Why should I avoid negative inventory levels in inFlow?
We understand that things can get busy, and it’s perfectly okay if your inventory levels occasionally fall below zero. However, consistently having products with negative inventory can lead to performance issues in inFlow. In this article, we’ll discuss why it’s important to avoid negative inventory in inFlow.
Negative inventory in inFlow occurs when a product’s quantity on hand is less than zero. (ex., a Quantity on hand of -17 at Location A). We recommend avoiding negative on-hand quantities wherever possible.
How can negative inventory affect inFlow’s performance?

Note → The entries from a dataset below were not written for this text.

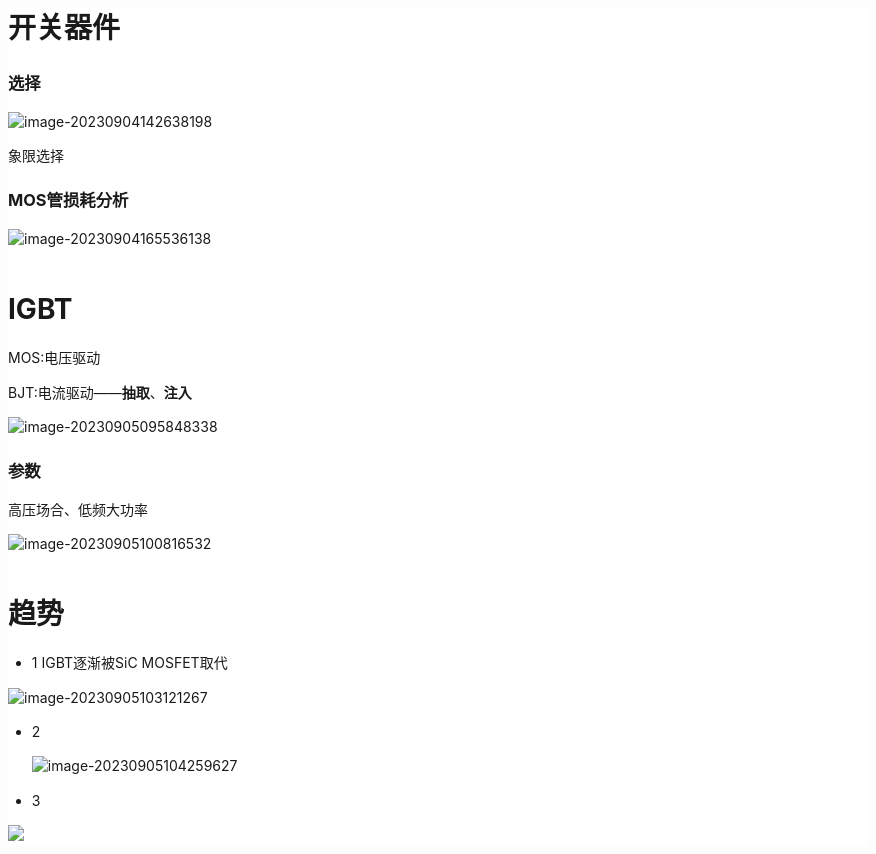 


# 开关器件

### 选择

![image-20230904142638198](https://raw.githubusercontent.com/mjjjh/NoteImage/main/image/%E7%94%B5%E5%AD%90%E7%94%B5%E5%AD%90/%E7%94%B5%E5%8A%9B%E7%94%B5%E5%AD%90202309041426448.png)

象限选择



### MOS管损耗分析

![image-20230904165536138](https://raw.githubusercontent.com/mjjjh/NoteImage/main/image/%E7%94%B5%E5%AD%90%E7%94%B5%E5%AD%90/%E7%94%B5%E5%8A%9B%E7%94%B5%E5%AD%90202309041655361.png)







# IGBT

MOS:电压驱动

BJT:电流驱动——**抽取**、**注入**

![image-20230905095848338](https://raw.githubusercontent.com/mjjjh/NoteImage/main/image/%E7%94%B5%E5%AD%90%E7%94%B5%E5%AD%90/%E7%94%B5%E5%8A%9B%E7%94%B5%E5%AD%90202309050958573.png)

### 参数

高压场合、低频大功率

![image-20230905100816532](https://raw.githubusercontent.com/mjjjh/NoteImage/main/image/%E7%94%B5%E5%AD%90%E7%94%B5%E5%AD%90/%E7%94%B5%E5%8A%9B%E7%94%B5%E5%AD%90202309051008783.png)



# 趋势
- 1
IGBT逐渐被SiC MOSFET取代

![image-20230905103121267](https://raw.githubusercontent.com/mjjjh/NoteImage/main/image/%E7%94%B5%E5%AD%90%E7%94%B5%E5%AD%90/%E7%94%B5%E5%8A%9B%E7%94%B5%E5%AD%90202309051031527.png)



- 2

  ![image-20230905104259627](https://raw.githubusercontent.com/mjjjh/NoteImage/main/image/%E7%94%B5%E5%AD%90%E7%94%B5%E5%AD%90/%E7%94%B5%E5%8A%9B%E7%94%B5%E5%AD%90202309051042875.png)



- 3

![](https://raw.githubusercontent.com/mjjjh/NoteImage/main/image/%E7%94%B5%E5%AD%90%E7%94%B5%E5%AD%90/%E7%94%B5%E5%8A%9B%E7%94%B5%E5%AD%90202309051051708.png)
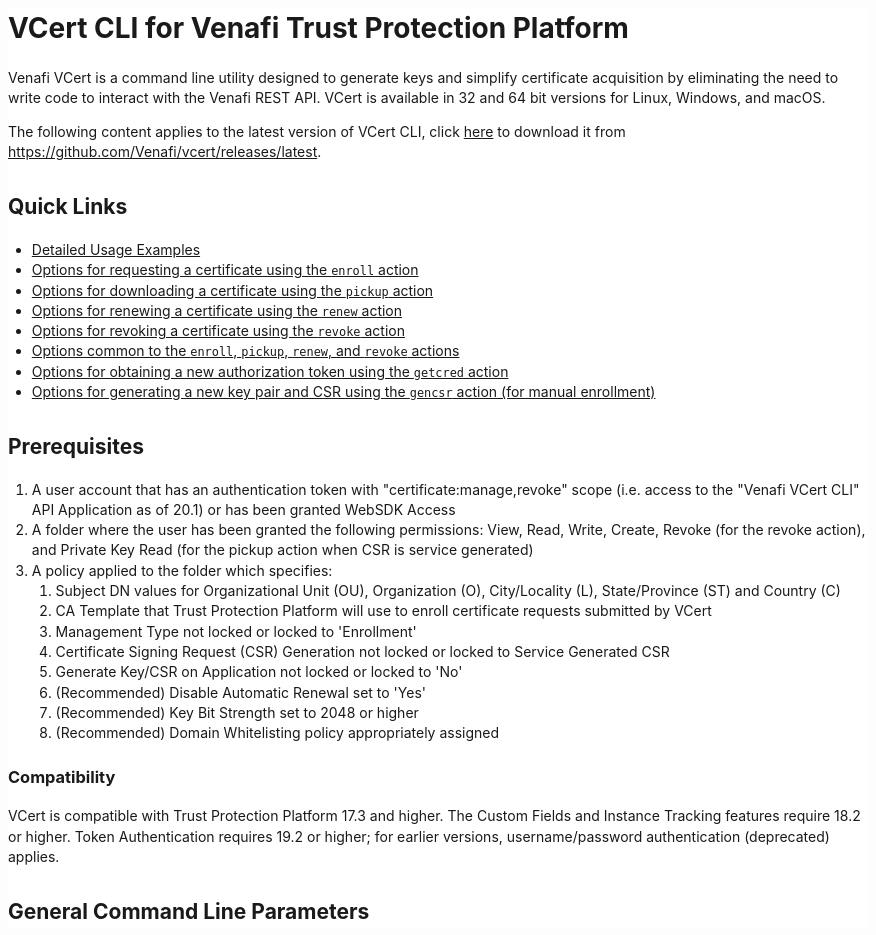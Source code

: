 # VCert CLI for Venafi Trust Protection Platform

Venafi VCert is a command line utility designed to generate keys and simplify certificate acquisition by eliminating the need to write code to interact with the Venafi REST API. VCert is available in 32 and 64 bit versions for Linux, Windows, and macOS.

The following content applies to the latest version of VCert CLI, click [here](https://github.com/Venafi/vcert/releases/latest) to download it from https://github.com/Venafi/vcert/releases/latest.

## Quick Links
- [Detailed Usage Examples](#examples)
- [Options for requesting a certificate using the `enroll` action](#certificate-request-parameters)
- [Options for downloading a certificate using the `pickup` action](#certificate-retrieval-parameters)
- [Options for renewing a certificate using the `renew` action](#certificate-renewal-parameters)
- [Options for revoking a certificate using the `revoke` action](#certificate-revocation-parameters)
- [Options common to the `enroll`, `pickup`, `renew`, and `revoke` actions](#general-command-line-parameters)
- [Options for obtaining a new authorization token using the `getcred` action](#obtaining-an-authorization-token)
- [Options for generating a new key pair and CSR using the `gencsr` action (for manual enrollment)](#generating-a-new-key-pair-and-csr)

## Prerequisites

1. A user account that has an authentication token with "certificate:manage,revoke" scope (i.e. access to the "Venafi VCert CLI" API Application as of 20.1) or has been granted WebSDK Access
2. A folder where the user has been granted the following permissions: View, Read, Write, Create, Revoke (for the revoke action), and Private Key Read (for the pickup action when CSR is service generated)
3. A policy applied to the folder which specifies:
    1. Subject DN values for Organizational Unit (OU), Organization (O), City/Locality (L), State/Province (ST) and Country (C)
    2. CA Template that Trust Protection Platform will use to enroll certificate requests submitted by VCert
    3. Management Type not locked or locked to 'Enrollment'
    4. Certificate Signing Request (CSR) Generation not locked or locked to Service Generated CSR
    5. Generate Key/CSR on Application not locked or locked to 'No'
    6. (Recommended) Disable Automatic Renewal set to 'Yes'
    7. (Recommended) Key Bit Strength set to 2048 or higher
    8. (Recommended) Domain Whitelisting policy appropriately assigned

### Compatibility

VCert is compatible with Trust Protection Platform 17.3 and higher. The Custom Fields and Instance Tracking features require 18.2 or higher. Token Authentication requires 19.2 or higher; for earlier versions, username/password authentication (deprecated) applies.

## General Command Line Parameters
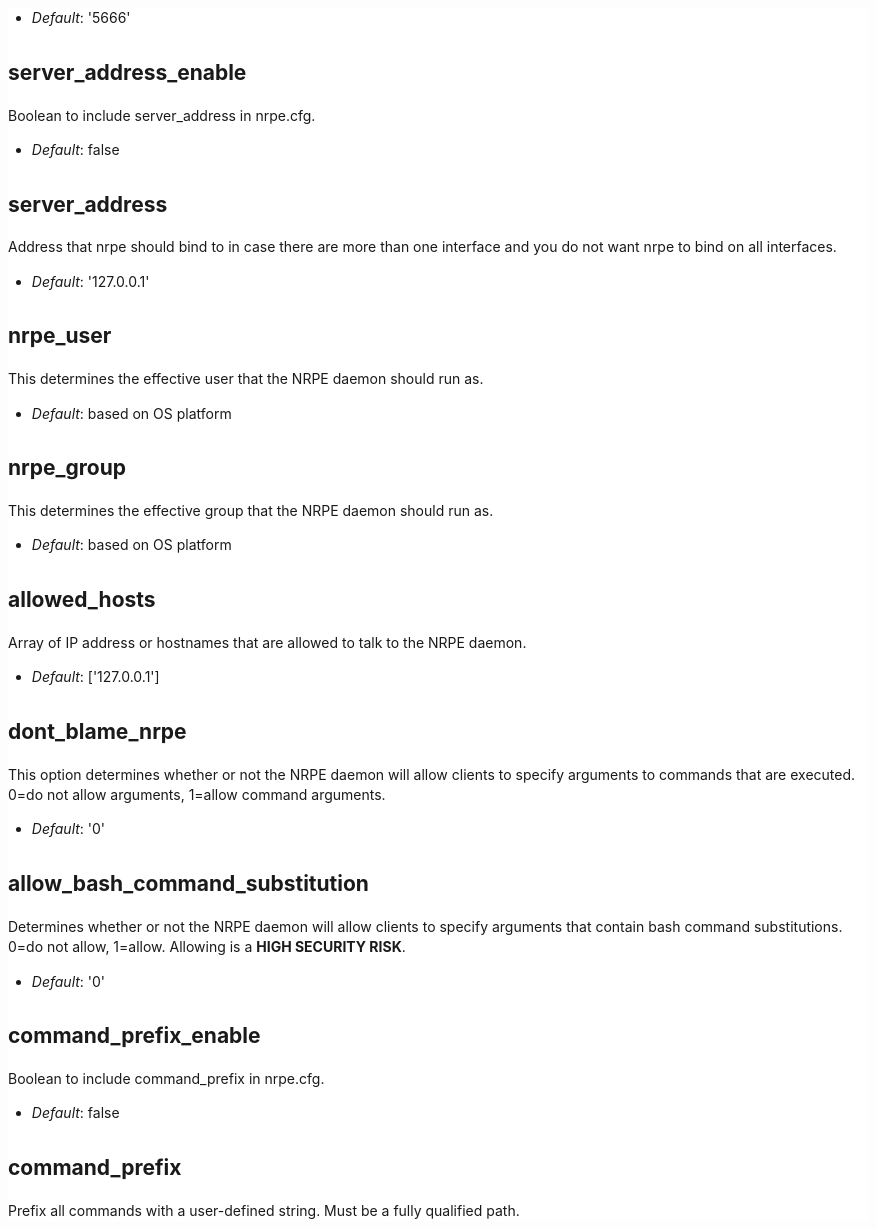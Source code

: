 - *Default*: '5666'

server_address_enable
---------------------
Boolean to include server_address in nrpe.cfg.

- *Default*: false

server_address
--------------
Address that nrpe should bind to in case there are more than one interface and you do not want nrpe to bind on all interfaces.

- *Default*: '127.0.0.1'

nrpe_user
---------
This determines the effective user that the NRPE daemon should run as.

- *Default*: based on OS platform

nrpe_group
---------
This determines the effective group that the NRPE daemon should run as.

- *Default*: based on OS platform

allowed_hosts
-------------
Array of IP address or hostnames that are allowed to talk to the NRPE daemon.

- *Default*: ['127.0.0.1']

dont_blame_nrpe
---------------
This option determines whether or not the NRPE daemon will allow clients to specify arguments to commands that are executed. 0=do not allow arguments, 1=allow command arguments.

- *Default*: '0'

allow_bash_command_substitution
-------------------------------
Determines whether or not the NRPE daemon will allow clients to specify arguments that contain bash command substitutions. 0=do not allow, 1=allow. Allowing is a **HIGH SECURITY RISK**.

- *Default*: '0'

command_prefix_enable
---------------------
Boolean to include command_prefix in nrpe.cfg.

- *Default*: false

command_prefix
--------------
Prefix all commands with a user-defined string. Must be a fully qualified path.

Just like how you can’t actually have negative stock on your physical shelves, inFlow’s internal calculations aren’t designed to support negative stock levels.
Negative inventory affects performance because, in the background, inFlow is constantly calculating your product costs based on the negative amounts (unless you use manual costing). These calculations are happening even when those products aren’t on active orders!

You can learn more about how inFlow calculates quantity on hand and other quantities from the quantity breakdown guide.
Maintaining consistent negative inventory across your products means that inFlow has to do a lot of extra work in the background to calculate your costs, which can really slow things down.
How can I check for negative inventory levels?
Reports provide an easy way to check on your inventory levels.
You can head to Main Menu > Reports > Stock Levels> Inventory and generate the Inventory by Location report. This report groups all of your products by location, and you can select the Quantity column heading to make it easier to find any negative numbers.